### PROBLEM DESCRIPTION:
Print, word for word, every line from the beginning of the listing up to and including the line with "In the swimlanes, you". Pictures are to be excluded.

### ENTRIES PROVIDED:

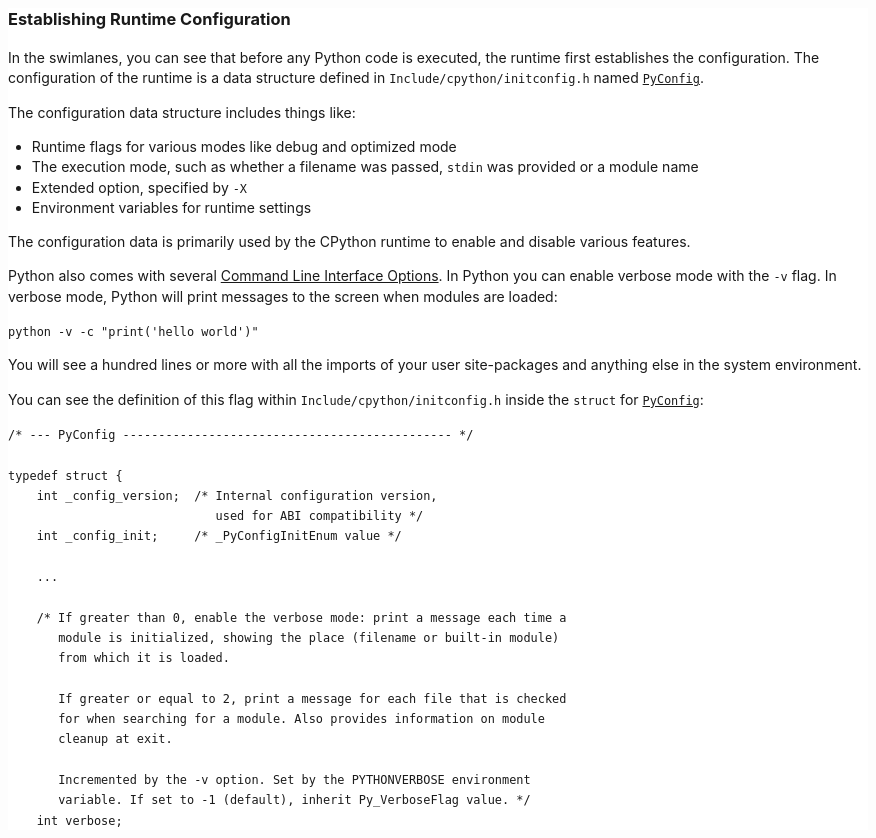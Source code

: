 ### Establishing Runtime Configuration

In the swimlanes, you can see that before any Python code is executed, the runtime first establishes the configuration. The configuration of the runtime is a data structure defined in `Include/cpython/initconfig.h` named [`PyConfig`](https://github.com/python/cpython/blob/d93605de7232da5e6a182fd1d5c220639e900159/Include/cpython/initconfig.h#L407).

The configuration data structure includes things like:

- Runtime flags for various modes like debug and optimized mode
- The execution mode, such as whether a filename was passed, `stdin` was provided or a module name
- Extended option, specified by `-X `
- Environment variables for runtime settings

The configuration data is primarily used by the CPython runtime to enable and disable various features.

Python also comes with several [Command Line Interface Options](https://docs.python.org/3/using/cmdline.html). In Python you can enable verbose mode with the `-v` flag. In verbose mode, Python will print messages to the screen when modules are loaded:

```
python -v -c "print('hello world')"
```

You will see a hundred lines or more with all the imports of your user site-packages and anything else in the system environment.

You can see the definition of this flag within `Include/cpython/initconfig.h` inside the `struct` for [`PyConfig`](https://github.com/python/cpython/blob/d93605de7232da5e6a182fd1d5c220639e900159/Include/cpython/initconfig.h#L407):

```
/* --- PyConfig ---------------------------------------------- */

typedef struct {
    int _config_version;  /* Internal configuration version,
                             used for ABI compatibility */
    int _config_init;     /* _PyConfigInitEnum value */

    ...

    /* If greater than 0, enable the verbose mode: print a message each time a
       module is initialized, showing the place (filename or built-in module)
       from which it is loaded.

       If greater or equal to 2, print a message for each file that is checked
       for when searching for a module. Also provides information on module
       cleanup at exit.

       Incremented by the -v option. Set by the PYTHONVERBOSE environment
       variable. If set to -1 (default), inherit Py_VerboseFlag value. */
    int verbose;
```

### SOLUTION:
Source code

: ### Establishing Runtime Configuration

In the swimlanes, you can see that before any Python code is executed, the runtime first establishes the configuration. The configuration of the runtime is a data structure defined in `Include/cpython/initconfig.h` named [`PyConfig`](https://github.com/python/cpython/blob/d93605de7232da5e6a182fd1d5c220639e900159/Include/cpython/initconfig.h#L407).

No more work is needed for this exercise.